Red State

Terror y terrorismo

Lo de los autores. Tantas veces discutido, tantas veces transcrito en lo que pensamos que creemos o en lo que creemos que pensamos. El tiovivo de la puesta en escena, la montaña rusa de la consideración. Los modos y/o las modas. Cuando yo empezaba a escribir Kevin Smith molaba porque los que queríamos ser críticos de cine aún no teníamos Internet y nos encantaba encontrar sorpresas en cintas grabadas con 3 películas o 4. Éramos cinéfilos hechos a nosotros mismos entre videoclubes profundos, cables que conectaban dos tesoros a ellos mismos o madrugones en la segunda cadena de nuestra vida y nuestro corazón. Ahora que la cinefilia está más que nunca compuesta por personas que lo tienen todo hecho (a la hora de conseguir y a la hora de analizar), es normal que el cine pijo y andergraun de Wes Anderson lo pete como lo peta. Los de las cintas de vídeo comenzamos también a odiar a Kevin Smith cuando empezó a tenerlo todo hecho. Su cine era pastel de nada si le quitábamos la mala leche y los dos huevos.

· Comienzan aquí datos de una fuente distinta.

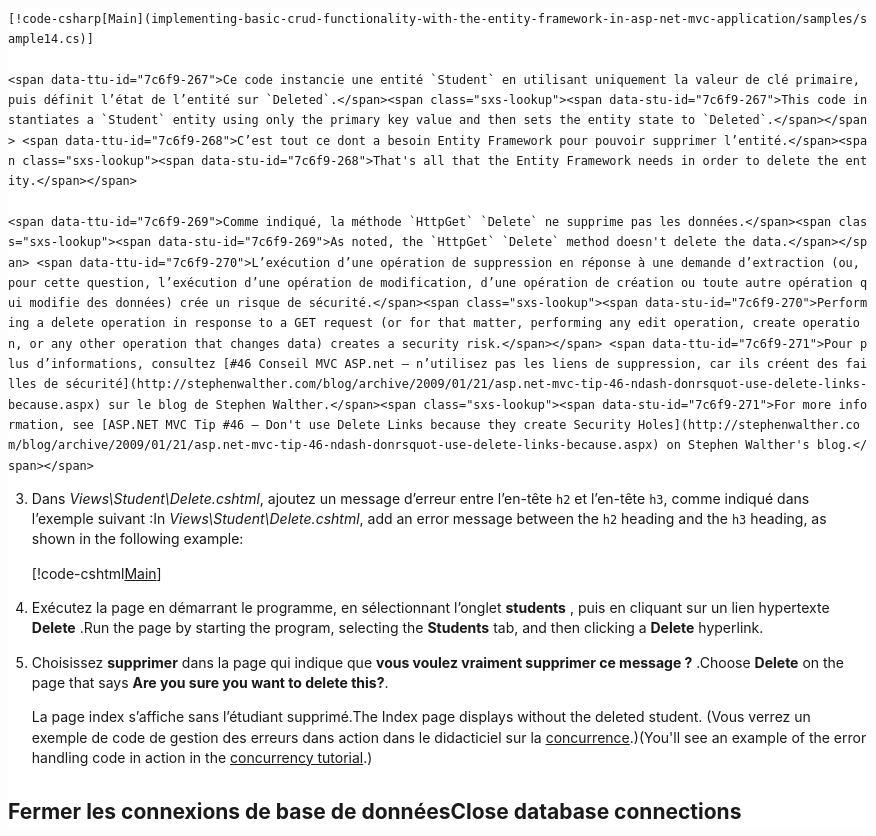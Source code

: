     [!code-csharp[Main](implementing-basic-crud-functionality-with-the-entity-framework-in-asp-net-mvc-application/samples/sample14.cs)]

    <span data-ttu-id="7c6f9-267">Ce code instancie une entité `Student` en utilisant uniquement la valeur de clé primaire, puis définit l’état de l’entité sur `Deleted`.</span><span class="sxs-lookup"><span data-stu-id="7c6f9-267">This code instantiates a `Student` entity using only the primary key value and then sets the entity state to `Deleted`.</span></span> <span data-ttu-id="7c6f9-268">C’est tout ce dont a besoin Entity Framework pour pouvoir supprimer l’entité.</span><span class="sxs-lookup"><span data-stu-id="7c6f9-268">That's all that the Entity Framework needs in order to delete the entity.</span></span>

    <span data-ttu-id="7c6f9-269">Comme indiqué, la méthode `HttpGet` `Delete` ne supprime pas les données.</span><span class="sxs-lookup"><span data-stu-id="7c6f9-269">As noted, the `HttpGet` `Delete` method doesn't delete the data.</span></span> <span data-ttu-id="7c6f9-270">L’exécution d’une opération de suppression en réponse à une demande d’extraction (ou, pour cette question, l’exécution d’une opération de modification, d’une opération de création ou toute autre opération qui modifie des données) crée un risque de sécurité.</span><span class="sxs-lookup"><span data-stu-id="7c6f9-270">Performing a delete operation in response to a GET request (or for that matter, performing any edit operation, create operation, or any other operation that changes data) creates a security risk.</span></span> <span data-ttu-id="7c6f9-271">Pour plus d’informations, consultez [#46 Conseil MVC ASP.net — n’utilisez pas les liens de suppression, car ils créent des failles de sécurité](http://stephenwalther.com/blog/archive/2009/01/21/asp.net-mvc-tip-46-ndash-donrsquot-use-delete-links-because.aspx) sur le blog de Stephen Walther.</span><span class="sxs-lookup"><span data-stu-id="7c6f9-271">For more information, see [ASP.NET MVC Tip #46 — Don't use Delete Links because they create Security Holes](http://stephenwalther.com/blog/archive/2009/01/21/asp.net-mvc-tip-46-ndash-donrsquot-use-delete-links-because.aspx) on Stephen Walther's blog.</span></span>

3. <span data-ttu-id="7c6f9-272">Dans *Views\Student\Delete.cshtml*, ajoutez un message d’erreur entre l’en-tête `h2` et l’en-tête `h3`, comme indiqué dans l’exemple suivant :</span><span class="sxs-lookup"><span data-stu-id="7c6f9-272">In *Views\Student\Delete.cshtml*, add an error message between the `h2` heading and the `h3` heading, as shown in the following example:</span></span>

    [!code-cshtml[Main](implementing-basic-crud-functionality-with-the-entity-framework-in-asp-net-mvc-application/samples/sample15.cshtml?highlight=2)]

4. <span data-ttu-id="7c6f9-273">Exécutez la page en démarrant le programme, en sélectionnant l’onglet **students** , puis en cliquant sur un lien hypertexte **Delete** .</span><span class="sxs-lookup"><span data-stu-id="7c6f9-273">Run the page by starting the program, selecting the **Students** tab, and then clicking a **Delete** hyperlink.</span></span>

5. <span data-ttu-id="7c6f9-274">Choisissez **supprimer** dans la page qui indique que **vous voulez vraiment supprimer ce message ?** .</span><span class="sxs-lookup"><span data-stu-id="7c6f9-274">Choose **Delete** on the page that says **Are you sure you want to delete this?**.</span></span>

    <span data-ttu-id="7c6f9-275">La page index s’affiche sans l’étudiant supprimé.</span><span class="sxs-lookup"><span data-stu-id="7c6f9-275">The Index page displays without the deleted student.</span></span> <span data-ttu-id="7c6f9-276">(Vous verrez un exemple de code de gestion des erreurs dans action dans le didacticiel sur la [concurrence](handling-concurrency-with-the-entity-framework-in-an-asp-net-mvc-application.md).)</span><span class="sxs-lookup"><span data-stu-id="7c6f9-276">(You'll see an example of the error handling code in action in the [concurrency tutorial](handling-concurrency-with-the-entity-framework-in-an-asp-net-mvc-application.md).)</span></span>

## <a name="close-database-connections"></a><span data-ttu-id="7c6f9-277">Fermer les connexions de base de données</span><span class="sxs-lookup"><span data-stu-id="7c6f9-277">Close database connections</span></span>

De todo eso va sobrado en Red State, mitad slasher mezclado con torture porn, mitad sátira social de acerada crítica política, un filme resolutivo, libre y enajenado que transita y se crece dentro de unos parámetros que va fabricando a golpe de narrativa y sequedad: no hay tiempos muertos entre muerte y muerte, no hay engolamiento, relajo o remisión. Smith no los necesita ni los quiere, construir un discurso que huye de los medios tiempos no necesita ninguna de las tres cosas. Por eso utiliza la frescura, la intensidad y la inmisericordia de una película que dispara balas contra la sociedad que dispara las mismas balas contra las balas que se les dispara (un juego de espejos donde los vampiros se reflejan y al final víctimas y verdugos son sinónimos) Balas contra nosotros mismos, contra nuestros espíritus y nuestros fantasmas, contra nuestras creencias más absolutas y contra nuestras dudas más ínfimas. Terror y terrorismo que decía el bueno de Julio Caro Baroja a la hora de justificar cada una de nuestras batallas.

Kevin Smith edifica todo ese entramado con la única obsesión de dinamitarlo en cuanto pueda. Allí convive una estética entre lo mainstream y una serie de HBO, la nueva comedia americana disfrazada de ese sexo tan puritano (Apatow y secuaces) como rutinario y ritual y el american gothic tradicional donde graneros y sótanos encierran los planos definitivos del universo redneck, el subgénero de acción vigoroso y estilizado que exhibe descaradamente lo que pretende esconder y el cine de tesis donde lo expuesto y lo contemplado tienen fronteras escurridizas y nutritivas. Smith no es Jonathan Swift ni Preston Sturges, pero las aristas de su sátira no son fruto de la casualidad sino de un planteamiento serio y de una puesta en escena de una potencia y un potencial ocultos en el de New Jersey desde sus principios (cinematográficos y morales, que los tiene)

Y eso no quiere decir que estemos ante un nuevo Aldrich, pero si ante una versión mejorada y resmasterizada de un autor con cosas que decir sin tener que convertirse en personaje y cruz de su propia narrativa. Red State es la prueba de que aún queda mucho camino, con sus defectos sobre todo en la estructura, deslavazada y atropellada a ratos, y con sus préstamos conscientes o inconscientes. Pero a su vez es un cine que resurge desde adentro hacia fuera cada vez que lo convencional o lo “genérico” amenazan con llevar hacia otro puerto la grácil deriva de sus presupuestos. De anticlímax en anticlímax, incomodando a ratos al espectador que no sabe muy bien por donde van los tiros en un lugar donde hay más armas que almas.